Before: Test failures are buried in log output. You find out what failed after scrolling through hundreds of lines, or you add a separate junit-annotate pipeline step that runs after all tests complete.

After: Each failure is annotated on the build the instant it happens — while the rest of the suite is still running. No extra pipeline step, no JUnit XML, no post-processing.

┌─────────────────────────────────────────────────────────────────┐
│ 🔴 Test Failures                                   ── Build #42│
│                                                                 │
│ ▸ creates a customer with valid params                          │
│   — MyApp.CustomersTest (test/customers_test.exs:15)            │
│                                                                 │
│ ▸ rejects duplicate email addresses                             │
│   — MyApp.CustomersTest (test/customers_test.exs:42)            │
│                                                                 │
│   Click to expand each failure for the full assertion output.   │
└─────────────────────────────────────────────────────────────────┘

Installation

Add exunit_buildkite to your test dependencies in mix.exs:

def deps do
  [
    {:exunit_buildkite, "~> 0.2", only: :test}
  ]
end

Then fetch:

mix deps.get

Quick Start

Add the formatter to test/test_helper.exs alongside the built-in CLI formatter:

formatters =
  if System.get_env("CI") do
    [ExUnitBuildkite.Formatter, ExUnit.CLIFormatter]
  else
    [ExUnit.CLIFormatter]
  end

ExUnit.start(formatters: formatters)

That's it. Push to Buildkite and your next test failure will appear as a build annotation in real-time.

Safe outside Buildkite — if buildkite-agent isn't on $PATH (local dev, GitHub Actions, etc.), the formatter silently does nothing. No errors, no overhead.

Configuration

Defaults work out of the box. Optionally configure via application env:

# config/test.exs
config :exunit_buildkite,
  context: "exunit",
  style: "error"
Option Default Description
context"exunit" Buildkite annotation context. Annotations with the same context are grouped together. Useful in monorepos to separate e.g. "backend-tests" from "worker-tests".
style"error" Annotation style. One of "error", "warning", "info", or "success". Controls the color of the annotation banner in the Buildkite UI.
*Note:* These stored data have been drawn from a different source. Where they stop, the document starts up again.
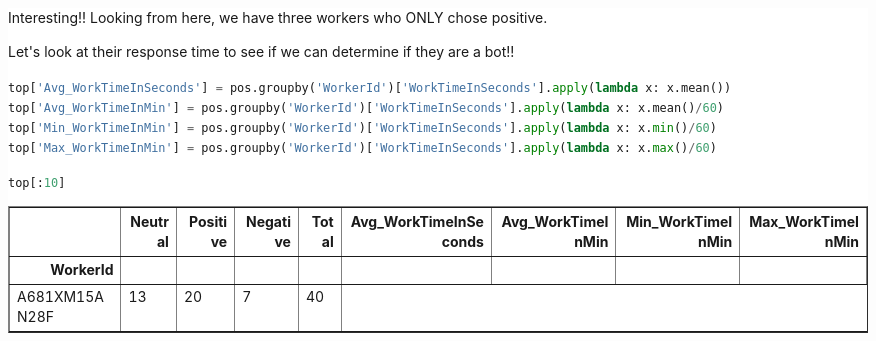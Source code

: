 

Interesting!! Looking from here, we have three workers who ONLY chose positive. 

Let's look at their response time to see if we can determine if they are a bot!!


```python
top['Avg_WorkTimeInSeconds'] = pos.groupby('WorkerId')['WorkTimeInSeconds'].apply(lambda x: x.mean())
top['Avg_WorkTimeInMin'] = pos.groupby('WorkerId')['WorkTimeInSeconds'].apply(lambda x: x.mean()/60)
top['Min_WorkTimeInMin'] = pos.groupby('WorkerId')['WorkTimeInSeconds'].apply(lambda x: x.min()/60)
top['Max_WorkTimeInMin'] = pos.groupby('WorkerId')['WorkTimeInSeconds'].apply(lambda x: x.max()/60)
```


```python
top[:10]
```




<div>
<style scoped>
    .dataframe tbody tr th:only-of-type {
        vertical-align: middle;
    }

    .dataframe tbody tr th {
        vertical-align: top;
    }

    .dataframe thead th {
        text-align: right;
    }
</style>
<table border="1" class="dataframe">
  <thead>
    <tr style="text-align: right;">
      <th></th>
      <th>Neutral</th>
      <th>Positive</th>
      <th>Negative</th>
      <th>Total</th>
      <th>Avg_WorkTimeInSeconds</th>
      <th>Avg_WorkTimeInMin</th>
      <th>Min_WorkTimeInMin</th>
      <th>Max_WorkTimeInMin</th>
    </tr>
    <tr>
      <th>WorkerId</th>
      <th></th>
      <th></th>
      <th></th>
      <th></th>
      <th></th>
      <th></th>
      <th></th>
      <th></th>
    </tr>
  </thead>
  <tbody>
    <tr>
      <td>A681XM15AN28F</td>
      <td>13</td>
      <td>20</td>
      <td>7</td>
      <td>40</td>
Options can also be passed inline to the formatter — inline values take precedence over application config:

ExUnit.start(formatters: [
  {ExUnitBuildkite.Formatter, context: "backend-tests", style: "error"},
  ExUnit.CLIFormatter
])

Monorepo Example

In a monorepo with multiple test suites, use context to keep annotations separate:

# apps/api/test/test_helper.exs
ExUnit.start(formatters: [
  {ExUnitBuildkite.Formatter, context: "api-tests"},
  ExUnit.CLIFormatter
])

# apps/worker/test/test_helper.exs
ExUnit.start(formatters: [
  {ExUnitBuildkite.Formatter, context: "worker-tests"},
  ExUnit.CLIFormatter
])

Each app's failures will appear in their own annotation block on the build page.

How It Works

ExUnitBuildkite.Formatter is a GenServer that plugs into ExUnit's formatter system. It receives the same events as the built-in CLIFormatter:

ExUnit runs tests
    │
    ├─ test passes → ignored
    │
    └─ test fails
         │
         ├─ Format failure with ExUnit.Formatter.format_test_failure/5
         │  (same output you see in the terminal)
         │
         ├─ Wrap in collapsible HTML <details> with test name + file:line
         │
         └─ Shell out to: buildkite-agent annotate --append --style error
            (appears on the build page immediately)
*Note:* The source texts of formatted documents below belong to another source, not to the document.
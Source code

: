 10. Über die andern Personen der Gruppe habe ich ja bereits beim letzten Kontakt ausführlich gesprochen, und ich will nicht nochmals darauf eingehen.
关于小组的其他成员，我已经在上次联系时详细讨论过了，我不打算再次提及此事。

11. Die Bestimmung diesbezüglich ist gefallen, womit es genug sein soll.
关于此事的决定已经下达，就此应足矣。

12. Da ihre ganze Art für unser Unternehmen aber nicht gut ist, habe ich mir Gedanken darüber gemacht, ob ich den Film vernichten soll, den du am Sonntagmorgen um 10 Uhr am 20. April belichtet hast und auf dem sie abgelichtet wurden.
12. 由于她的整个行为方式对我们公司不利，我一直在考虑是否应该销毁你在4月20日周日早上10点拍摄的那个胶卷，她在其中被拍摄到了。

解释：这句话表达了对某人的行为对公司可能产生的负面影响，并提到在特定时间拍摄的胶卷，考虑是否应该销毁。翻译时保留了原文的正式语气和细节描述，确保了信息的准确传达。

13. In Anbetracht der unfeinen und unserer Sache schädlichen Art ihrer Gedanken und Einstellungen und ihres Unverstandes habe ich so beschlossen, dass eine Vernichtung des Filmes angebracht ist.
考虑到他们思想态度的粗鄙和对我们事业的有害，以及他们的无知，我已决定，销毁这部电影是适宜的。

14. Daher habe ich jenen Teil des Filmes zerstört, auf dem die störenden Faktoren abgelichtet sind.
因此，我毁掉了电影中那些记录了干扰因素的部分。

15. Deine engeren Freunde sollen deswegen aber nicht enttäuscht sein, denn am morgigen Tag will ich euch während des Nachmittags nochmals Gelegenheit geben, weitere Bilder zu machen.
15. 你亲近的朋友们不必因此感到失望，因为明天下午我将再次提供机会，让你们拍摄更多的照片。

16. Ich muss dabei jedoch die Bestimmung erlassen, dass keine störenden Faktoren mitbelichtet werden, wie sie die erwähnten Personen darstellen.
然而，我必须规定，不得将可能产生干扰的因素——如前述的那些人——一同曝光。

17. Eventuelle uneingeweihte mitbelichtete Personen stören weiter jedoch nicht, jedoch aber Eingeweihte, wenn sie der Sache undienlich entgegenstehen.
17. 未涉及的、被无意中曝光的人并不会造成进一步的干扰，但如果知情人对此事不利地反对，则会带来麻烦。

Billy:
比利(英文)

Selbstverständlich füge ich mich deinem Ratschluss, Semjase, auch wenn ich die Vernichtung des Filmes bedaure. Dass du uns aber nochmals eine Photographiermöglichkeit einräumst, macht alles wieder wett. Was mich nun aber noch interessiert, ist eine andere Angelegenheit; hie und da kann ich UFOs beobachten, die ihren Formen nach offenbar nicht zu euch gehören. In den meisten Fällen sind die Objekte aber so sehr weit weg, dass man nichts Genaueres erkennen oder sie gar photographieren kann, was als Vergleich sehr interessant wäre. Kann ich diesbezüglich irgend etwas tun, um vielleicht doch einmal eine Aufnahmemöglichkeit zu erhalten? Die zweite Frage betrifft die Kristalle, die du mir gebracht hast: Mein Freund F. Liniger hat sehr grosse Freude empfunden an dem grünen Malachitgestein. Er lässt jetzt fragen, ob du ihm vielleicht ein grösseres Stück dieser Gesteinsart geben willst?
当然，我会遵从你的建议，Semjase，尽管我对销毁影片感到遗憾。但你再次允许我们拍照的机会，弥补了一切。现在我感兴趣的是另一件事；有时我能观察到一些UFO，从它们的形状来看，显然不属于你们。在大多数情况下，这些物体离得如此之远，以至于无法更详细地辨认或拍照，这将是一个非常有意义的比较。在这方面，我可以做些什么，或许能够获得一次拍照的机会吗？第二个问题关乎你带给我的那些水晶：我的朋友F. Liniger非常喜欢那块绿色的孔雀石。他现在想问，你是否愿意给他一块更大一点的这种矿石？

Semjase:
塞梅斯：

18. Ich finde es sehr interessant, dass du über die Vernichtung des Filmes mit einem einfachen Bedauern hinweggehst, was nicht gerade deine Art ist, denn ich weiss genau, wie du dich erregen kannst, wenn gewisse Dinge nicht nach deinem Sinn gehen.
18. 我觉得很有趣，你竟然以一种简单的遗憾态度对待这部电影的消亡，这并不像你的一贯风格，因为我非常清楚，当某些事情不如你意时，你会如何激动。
The formatter runs in its own process — it never blocks test execution. At the end of the suite, ExUnit waits for all formatters to drain, so every failure is guaranteed to be annotated before the step exits.

Annotation Format

Each failure produces a collapsible <details> block:

<details>
  <summary>
    <code>creates a customer with valid params</code>
    — MyApp.CustomersTest (<code>test/customers_test.exs:15</code>)
  </summary>
  <pre>
    1) creates a customer with valid params (MyApp.CustomersTest)
       test/customers_test.exs:15

       Assertion with == failed
       code:  assert customer.name == "Alice"
       left:  "Bob"
       right: "Alice"
  </pre>
</details>

Migrating from junit-annotate

If you're using junit_formatter + the junit-annotate Buildkite plugin, you can replace both with this single formatter.

What to remove

1. Remove junit_formatter from mix.exs:

- {:junit_formatter, "~> 3.4", only: :test},
+ {:exunit_buildkite, "~> 0.2", only: :test},

2. Remove junit_formatter config from config/test.exs:

- config :junit_formatter,
-   report_dir: "tmp",
-   automatic_create_dir?: true,
-   print_report_file: true,
-   include_filename?: true

3. Replace the formatter in test/test_helper.exs:

  formatters =
    if System.get_env("CI") do
-     [JUnitFormatter, ExUnit.CLIFormatter]
+     [ExUnitBuildkite.Formatter, ExUnit.CLIFormatter]
    else
      [ExUnit.CLIFormatter]
    end

4. Remove the JUnit XML upload from your test script:

  mix test
-
- if [[ -f tmp/test-junit-report.xml ]]; then
-   buildkite-agent artifact upload tmp/test-junit-report.xml
- fi

5. Remove the annotation pipeline step:

If you have a separate junit-annotate step in your pipeline (YAML or DSL), remove it entirely. Annotations now happen inline during the test step.

What you gain

junit-annotate exunit_buildkite
Timing After all tests complete + separate step Real-time, as each failure occurs
Pipeline Extra step with allow_dependency_failure No extra step
Dependencies JUnit XML + Ruby-based plugin (Docker) Zero — just buildkite-agent on PATH
Artifacts Requires XML artifact upload None
Failure visibility Minutes after failure Seconds after failure

Requirements

No other dependencies. The package depends only on ExUnit (part of Elixir) and uses buildkite-agent via System.cmd/3.

Contributing

  1. Fork the repo
  2. Create a feature branch (git checkout -b my-feature)
  3. Make your changes
  4. Run mix test && mix format --check-formatted
  5. Open a pull request

Releasing

Maintainers: use bin/release <major|minor|patch> to bump, tag, and publish. Requires HEX_API_KEY env var for Hex publishing.

License

MIT — see LICENSE.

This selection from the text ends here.